Michael Dirda on RAW


Michael Dirda 

I have been reading Browsings, the new book by Michael Dirda, who is a Pulitzer Prize-winning book critic for the Washington Post. Dirda likes all kinds of books and is a big science fiction fan (apparently he goes to 2-3 SF conventions a year, including Readercon.)

I mailed a copy of Illuminatus! to Ted Gioia a couple of years ago, and Gioia eventually actually read it and posted a review. 

I'd been thinking of sending another copy to Dirda, but it looks like I needn't bother; he's familiar with it. Here an excerpt from an online chat:

Lesser Perplexia: Goodbye August, hello September and Mr. Dirda: Can't stand the wretched summers here. Is "Housekeeping" (now) a stealth classic? I don't recall much patter previously, but if her new book strikes fancy she'll be a re-heated topic. Anyway, great is the number of finds from this exchange (thanks, all!) and after last week I raced out and read it. [Sublime] distillation of words said one critic... indeed. I think what she wanted to talk about outweighed the book's structure but, strange, was hopping the rails in fashion for women? And how would you describe transcendence?

Somehow while scramming about Robinson, I fell in a hole about Robert Anton Wilson. Probably not your spot of tea but how could I never have heard of him? Thanks.

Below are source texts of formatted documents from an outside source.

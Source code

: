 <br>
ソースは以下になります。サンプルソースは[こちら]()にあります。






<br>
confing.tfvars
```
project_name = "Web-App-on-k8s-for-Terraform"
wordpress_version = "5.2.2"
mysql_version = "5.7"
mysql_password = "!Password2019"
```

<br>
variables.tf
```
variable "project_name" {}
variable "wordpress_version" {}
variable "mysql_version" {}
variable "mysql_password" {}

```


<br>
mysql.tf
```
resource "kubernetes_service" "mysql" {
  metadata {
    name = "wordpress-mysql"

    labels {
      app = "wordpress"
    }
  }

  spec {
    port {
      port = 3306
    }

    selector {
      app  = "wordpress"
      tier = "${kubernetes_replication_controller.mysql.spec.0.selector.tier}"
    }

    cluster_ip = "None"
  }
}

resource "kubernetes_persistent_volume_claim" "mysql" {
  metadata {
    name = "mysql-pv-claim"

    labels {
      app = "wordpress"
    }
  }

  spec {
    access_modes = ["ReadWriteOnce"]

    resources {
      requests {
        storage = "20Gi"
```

Michael Dirda: Nice riff on Robinson. I'll be writing about her new book Gilead later this fall. [They are talking about the acclaimed novelist Marilynne Robinson -- The Management].
Robert Anton Wilson--so you're into the Illuminati, are you? Conspiracy theory, kinky sex and all that? His books are fun to read, but I've never felt that they were worth returning to. I could be wrong.

Well, maybe, Mr. Dirda!

More by me about the new Dirda book and being a book nerd. 




1 comment:

Anonymous said...

I love Dirda. He's a mainstream critic who appreciates good genre work and recognizes John Sladek as a genius who was too avant-garde for the sf crowd and too sf for the avant-garde. I also love Marilynne Robinson, for her nonfiction. Absence of Mind is a great attack on materialism.